- Brian Chilson
- Sen. Tom Cotton
Greetings, senator! Hope all is well there — that you're settling into your new office, and that you're finally getting around to opening the boxes marked "Misc" in quick, too-tired-to-mess-with-it handwriting instead of just leaving them in the hall closet where they've been since they came off the moving truck, the way Spouse and I did. We've got 13-year-old Miscellaneous still boxed up in the attic as I speak, my friend, and there is every indication in the world that that's where it's going to stay for the foreseeable future. After a while, it's just more fun to leave stuff like that sealed, a little time capsule for Future You, full of at least some of the crap you probably didn't need in the first place.
All is well here in Arkansas, for the most part. Thought I saw some buds on the crepe myrtle out back of the house the other day, and the birds are singing to beat the band. Spring has sprung, or soon to sprung. We are in that short, beautiful moment between freezing one's ass off and so hot it feels like being boiled in molten paraffin, so it's a fine time indeed.
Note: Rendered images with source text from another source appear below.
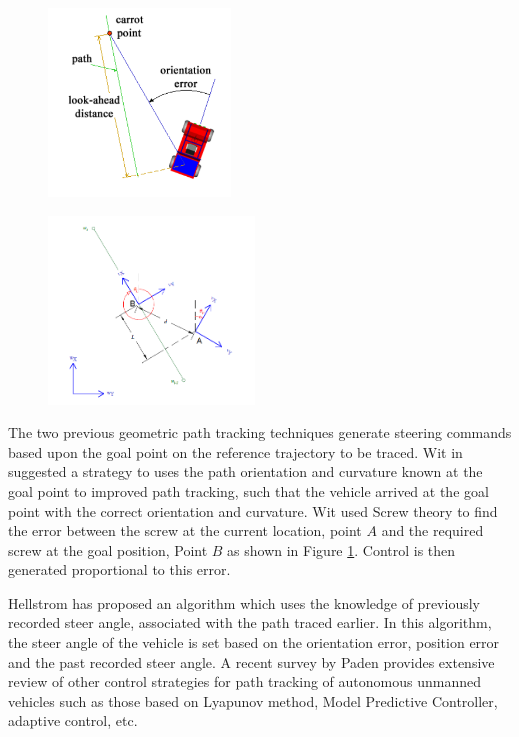 \begin{figure}
	\centering
	\begin{minipage}{.5\textwidth}
		\centering
		\includegraphics[height=5cm,keepaspectratio]{Chapter2/fig/FollowTheCarrot}
		\label{fig:FollowCarrot}
	\end{minipage}%
	\begin{minipage}{.5\textwidth}
		\centering
		\includegraphics[width=1\linewidth,height=5cm,keepaspectratio]{Chapter2/fig/VectorPursuit}
		\label{fig:VectorPursuit}
	\end{minipage}
\end{figure}
The two previous geometric path tracking techniques  generate steering commands based upon the goal point on the reference trajectory to be traced. 
Wit in \cite{wit2004autonomous} suggested a strategy to uses the path orientation and curvature  known at the goal point to improved path tracking,  such that the vehicle arrived at the goal point  with the correct orientation and curvature. Wit used Screw theory to find the error between the screw at the current location, point $A$  and the required screw at the goal position, Point $B $ as shown in Figure \ref{fig:VectorPursuit}. Control is then generated proportional to this error.

Hellstrom \cite{hellstrom2006follow} has proposed an algorithm which uses the knowledge of previously recorded steer angle, associated with  the path traced earlier. In this algorithm, the steer angle of the vehicle is set based on the orientation error, position error and the past recorded steer angle. A recent survey by Paden \cite{paden2016survey} provides extensive review of other control strategies for path tracking of autonomous unmanned vehicles such as those based on Lyapunov method, Model Predictive Controller, adaptive control, etc. 


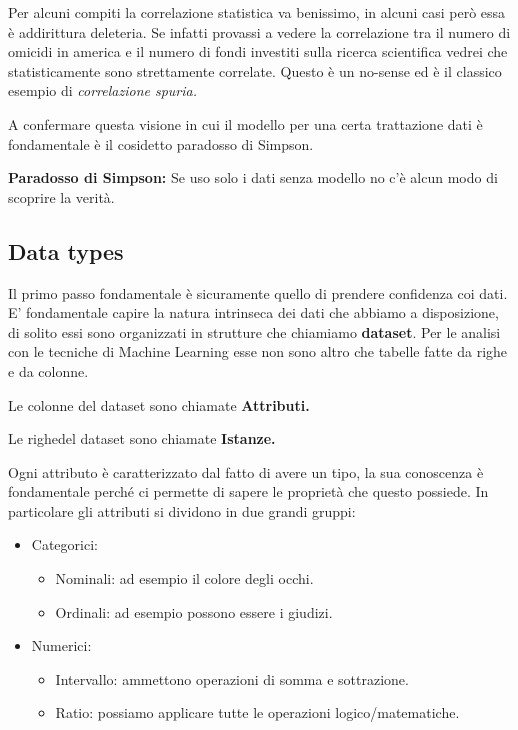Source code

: Per alcuni compiti la correlazione statistica va benissimo, in alcuni casi però essa è addirittura deleteria.  Se infatti provassi a vedere la correlazione tra il numero di omicidi in america e il numero di fondi investiti sulla ricerca scientifica vedrei che statisticamente sono strettamente correlate. Questo è un no-sense ed è il classico esempio di \textit{correlazione spuria.}

A confermare questa visione in cui il modello per una certa trattazione dati è fondamentale è il cosidetto paradosso di Simpson.

\textbf{Paradosso di Simpson:} Se uso solo i dati senza modello no c'è alcun modo di scoprire la verità.


\subsection{Data types}

Il primo passo fondamentale è sicuramente quello di prendere confidenza coi dati. E' fondamentale capire la natura intrinseca dei dati che abbiamo a disposizione, di solito essi sono organizzati in strutture che chiamiamo \textbf{dataset}. Per le analisi con le tecniche di Machine Learning esse non sono altro che tabelle fatte da righe e da colonne.

Le colonne del dataset sono chiamate \textbf{Attributi.}

Le righedel dataset sono chiamate \textbf{Istanze.}

Ogni attributo è caratterizzato dal fatto di avere un tipo, la sua conoscenza è fondamentale perché ci permette di sapere le proprietà che questo possiede.
In particolare gli attributi si dividono in due grandi gruppi:
\begin{itemize}
	\item Categorici:
	\begin{itemize}
		\item Nominali: ad esempio il colore degli occhi.
		\item Ordinali: ad esempio possono essere i giudizi.
	\end{itemize}
	\item Numerici:
	\begin{itemize}
		\item Intervallo: ammettono operazioni di somma e sottrazione. 
		\item Ratio: possiamo applicare tutte le operazioni logico/matematiche.
	\end{itemize}
\end{itemize}


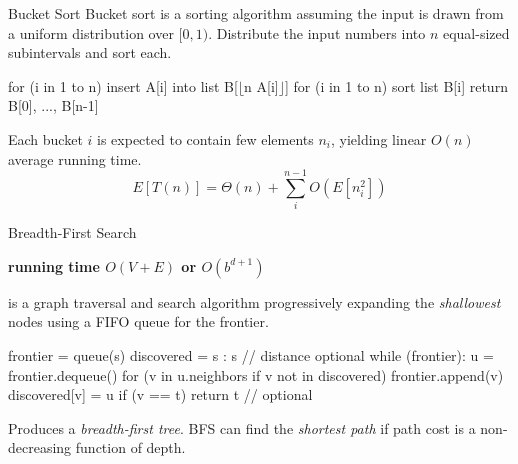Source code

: \documentclass{cognito}
\begin{document}
\begin{note}{Bucket Sort}
	Bucket sort is a sorting algorithm assuming the input is drawn from a uniform distribution over $[0, 1)$.
	Distribute the input numbers into $n$ equal-sized subintervals and sort each.
	\begin{largecode}
 for (i in 1 to n) insert A[i] into list B[$\lfloor$n A[i]$\rfloor$]
 for (i in 1 to n) sort list B[i]
 return B[0], ..., B[n-1]
	\end{largecode}
	\begin{remark} Each bucket $i$ is expected to contain few elements $n_i$, yielding linear $O(n)$ average running time.
	$$ E\left[T(n)\right] = \Theta(n) + \sum_i^{n-1} O(E[n_i^2])$$
	\end{remark}\vspace{-10pt}
\end{note}


\begin{note}{Breadth-First Search}
	\begin{mdframed}[linecolor=black!25!white]
		\bf running time $O(V + E)$ or $O(b^{d+1})$
	\end{mdframed}
	 is a graph traversal and search algorithm progressively expanding the \emph{shallowest} nodes using a FIFO queue for the frontier.
	\begin{largecode}
 frontier = queue(s)
 discovered = {s : s}         // distance optional
 while (frontier):
 	u = frontier.dequeue()
	for (v in u.neighbors if v not in discovered)
		frontier.append(v)
		discovered[v] = u
		if (v == t) return t  // optional
	\end{largecode}%
	\begin{remark} Produces a \emph{breadth-first tree}.
	BFS can find the \emph{shortest path} if path cost is a non-decreasing function of depth. \end{remark}
	\vspace{-5pt}
\end{note}

\end{document}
But enough chit chat about the weather.
Not to rub it in, but you sure got your dingus in the wringer over that letter to Iran, didn't you? I usually don't do politics in polite company, but I'm making an exception in this case. Doesn't get much more political than trying to get the president's goat by attempting to scuttle a deal that would hopefully keep some of the craziest people in the world from getting an A-bomb, now does it? When Bob Schieffer asked you on "Face the Nation," "Are you planning to contact any other of our adversaries? Do you plan to check with the North Koreans?" Ouch. Seriously. I felt your pain. If you watch the YouTube clip of that moment, I swear that in the two seconds after Bob asked those questions, I could see a tiny image of you parked behind the Resolute Desk evaporating out of your eyes like a snowball in a bucket of hot spit. Don't know if you've read it, but even the editorial page of the big daily paper here in Arkansas, usually on the side of conservative folk like a mother mockingbird after her brood, delivered a mighty kick to your ribs the other day, noting the fact that while most freshman senators with less than 100 days of seat time are still trying to find the bathrooms in the U.S. Capitol building and figger out how to best work for the interests of their constituents back home, you already seem to be looking past the Senate to The Big Chair on Pennsylvania Avenue, blowing off boring ol' Arkansas issues in favor of pulling a stunt that'll get your mug on CNN, consequences be damned. Arkansas as a stepping stone, I believe the editorialist said. Double ouch.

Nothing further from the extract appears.